The first is relatively obvious: by no means shall you bring a first date to a club. Never.
There’s something special and sacrosanct about the place you proudly call your second home (and occasionally pay a second mortgage’s worth for). Bringing someone on a first date to your club is glitzy, and not the good sort. It is treacherous to think about doing it only because you come off not as the well-grounded sort of chap you are. Furthermore, it makes you seem attractive transitively and attracts partners who may not look at you for who you are, but rather, for what you portray, and what you possess.
If you don’t really care about that, remember, the awkward first date is perhaps one of the most excruciating experiences you can subject your fellow club cats to. Don’t do it. No. Nah. Nada.
The second is also seemingly simple: don’t play the short game. Read: no hook-ups.

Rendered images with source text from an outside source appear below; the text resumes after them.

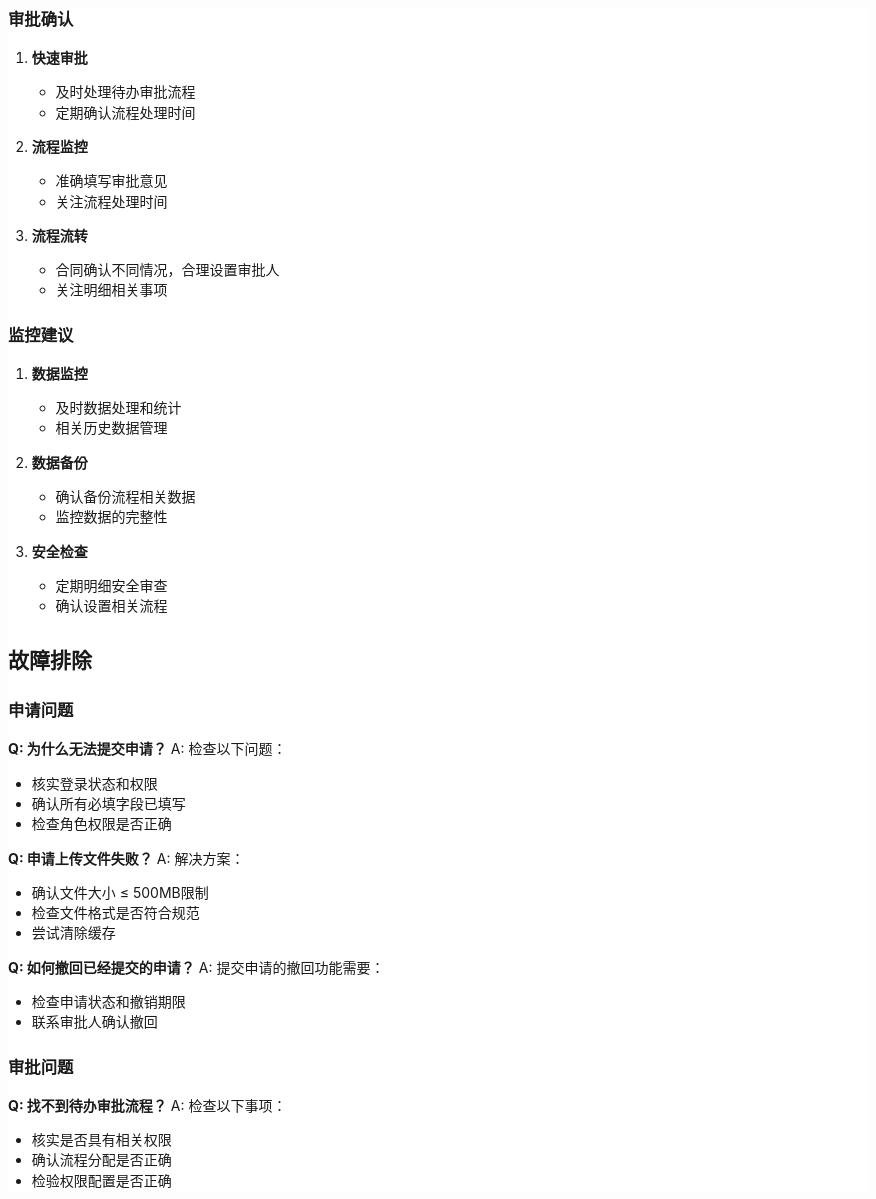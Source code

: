 ### 审批确认

1. **快速审批**
   - 及时处理待办审批流程
   - 定期确认流程处理时间

2. **流程监控**
   - 准确填写审批意见
   - 关注流程处理时间

3. **流程流转**
   - 合同确认不同情况，合理设置审批人
   - 关注明细相关事项

### 监控建议

1. **数据监控**
   - 及时数据处理和统计
   - 相关历史数据管理

2. **数据备份**
   - 确认备份流程相关数据
   - 监控数据的完整性

3. **安全检查**
   - 定期明细安全审查
   - 确认设置相关流程

## 故障排除

### 申请问题

**Q: 为什么无法提交申请？**
A: 检查以下问题：
- 核实登录状态和权限
- 确认所有必填字段已填写
- 检查角色权限是否正确

**Q: 申请上传文件失败？**
A: 解决方案：
- 确认文件大小 ≤ 500MB限制
- 检查文件格式是否符合规范
- 尝试清除缓存

**Q: 如何撤回已经提交的申请？**
A: 提交申请的撤回功能需要：
- 检查申请状态和撤销期限
- 联系审批人确认撤回

### 审批问题

**Q: 找不到待办审批流程？**
A: 检查以下事项：
- 核实是否具有相关权限
- 确认流程分配是否正确
- 检验权限配置是否正确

Remember, these are people—your friends and acquiantances—that you see time and time again. Whether you would like to introduce them to someone you’re romantically interested in, but only for a short period of time, or, you would like to transcend the bounds of friendship or a loose connection for a short, fleeting moment of time among your fellow club cats, avoid both impulses rigorously. It makes interactions and socialising awkward, and, after all, it harms your ability to truly enjoy your leisure at your club.
The third is: above board, pukka, at all times.

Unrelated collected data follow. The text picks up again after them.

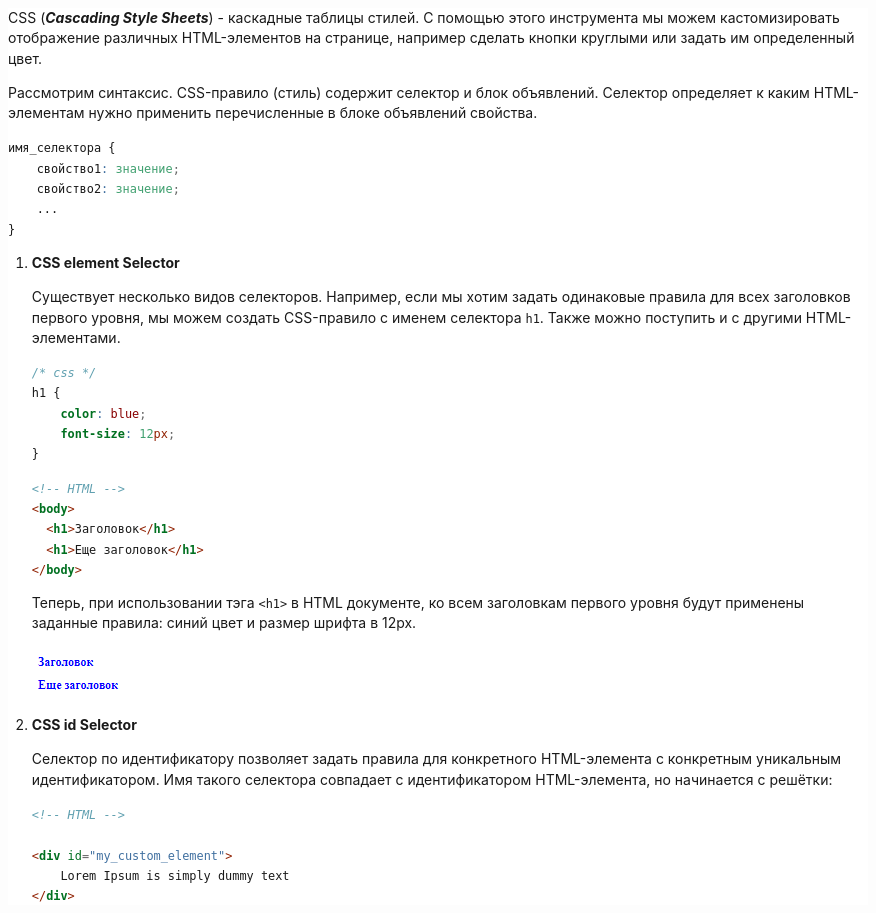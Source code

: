 CSS (***Cascading Style Sheets***) - каскадные таблицы стилей. С помощью этого инструмента мы можем кастомизировать отображение различных HTML-элементов на странице, например сделать кнопки круглыми или задать им определенный цвет. 

Рассмотрим синтаксис. CSS-правило (стиль) содержит селектор и блок объявлений. Селектор определяет к каким HTML-элементам нужно применить перечисленные в блоке объявлений свойства. 

```css
имя_селектора {          
	свойство1: значение;
	свойство2: значение;          
	...
}                       
```

1. **CSS element Selector**
    
    Существует несколько видов селекторов. Например, если мы хотим задать одинаковые правила для всех заголовков первого уровня, мы можем создать CSS-правило с именем селектора `h1`. Также можно поступить и с другими HTML-элементами.
    
    ```css
    /* css */
    h1 {               
    	color: blue;    
    	font-size: 12px;            
    } 
    ```
    
    ```html
    <!-- HTML -->
    <body>
      <h1>Заголовок</h1>
      <h1>Еще заголовок</h1>
    </body>
    ```
    
    Теперь, при использовании тэга `<h1>` в HTML документе, ко всем заголовкам первого уровня будут применены заданные правила: синий цвет и размер шрифта в 12px.
    
    ![](assets/css-header.png)
    

1. **CSS id Selector**
    
    Селектор по идентификатору позволяет задать правила для конкретного HTML-элемента с конкретным уникальным идентификатором. Имя такого селектора совпадает с идентификатором HTML-элемента, но начинается с решётки:
    
    ```html
    <!-- HTML -->
    
    <div id="my_custom_element">
    	Lorem Ipsum is simply dummy text
    </div>
    ```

I sound like a boarding school headmaster. One may blame the folks for that one, but the essential understanding remains at hand: especially in romantic, or, potentially romantic situations, anything you do can and will be held against you. A friend who found himself acting nothing but properly whilst in a romantic relationship with a fellow club cat found that the smallest misstep, innocuous and harmless, did lasting damage to his clubbability and the now-former partner’s friend group ostracised him like a tyrant from a Greek city. Not good. Nope.
The fourth is: wait a month or two.
Don’t rush to introduce a potential date to your club. Wait for a month, make sure that you are in a relationship, and it is going to last, before you even entertain the notion of bringing a romantic partner around for a round.

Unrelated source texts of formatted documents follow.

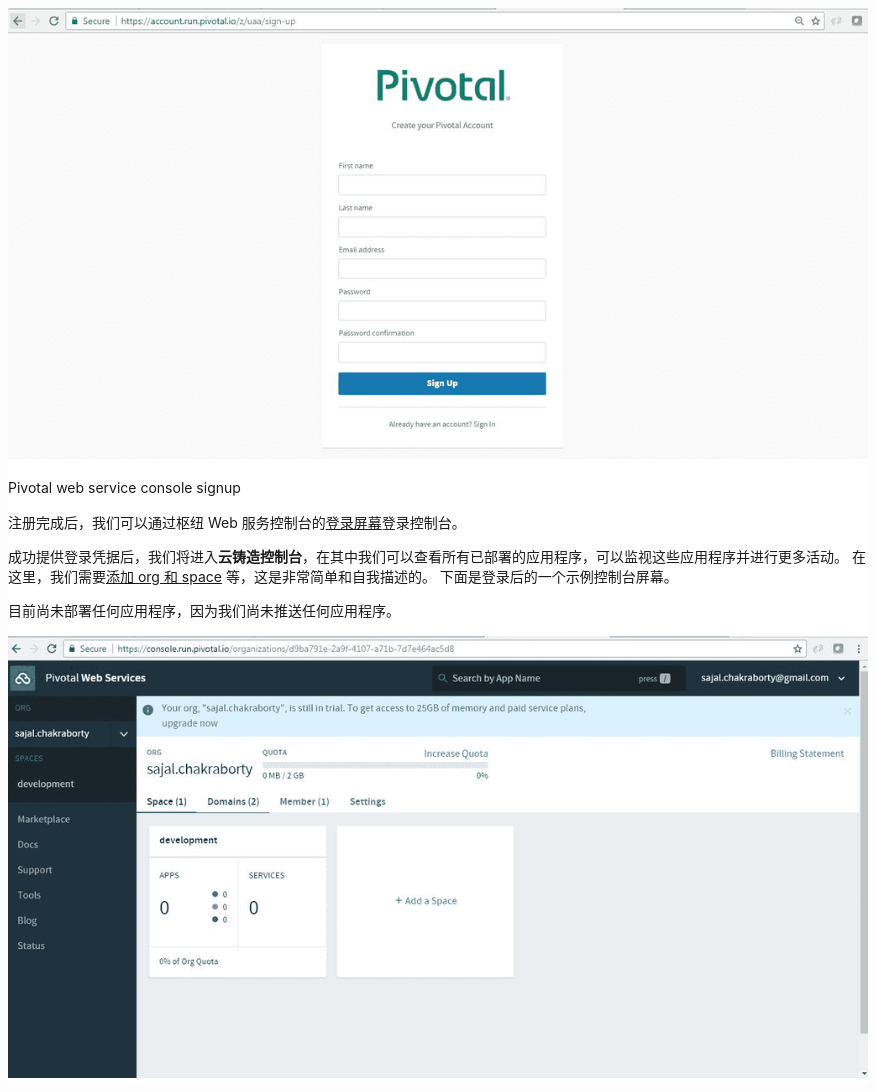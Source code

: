 [![](img/2d09a4d80ae8b5743dd54f8516de2295.jpg)](//howtodoinjava.com/wp-content/uploads/2017/07/pivotal_console_signup.jpg)

Pivotal web service console signup

注册完成后，我们可以通过枢纽 Web 服务控制台的[登录屏幕](https://login.run.pivotal.io/login)登录控制台。

成功提供登录凭据后，我们将进入**云铸造控制台**，在其中我们可以查看所有已部署的应用程序，可以监视这些应用程序并进行更多活动。 在这里，我们需要[添加 org 和 space](https://docs.cloudfoundry.org/concepts/roles.html) 等，这是非常简单和自我描述的。 下面是登录后的一个示例控制台屏幕。

目前尚未部署任何应用程序，因为我们尚未推送任何应用程序。

[![](img/007a7add4ae79ad87e9cecff6d25ab0f.jpg)](//howtodoinjava.com/wp-content/uploads/2017/07/pcf_console_without_any_apps.jpg)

The fifth is: it’s completely fine if your partner dislikes the club.
Not everyone can be blessed with a club cat as a life partner. In fact, some of the happiest marriages I’ve seen involve two extremes, where one person is an ardent club cat, and needs a club fix through an IV line at all times, and the other simply is thoroughly uninterested. Those relationships are usually fixed through compromise: someone agrees to not remain a club cat past a certain time, let’s say 7PM, and always returns for dinner.
Now that I’ve elucidated the rules, I’m going to give you advice you never asked me for, and it is writ large in my mind: keep your club life and your romantic life at some distance from each other unless you’re already living together. And don’t treat your club as a dating pool.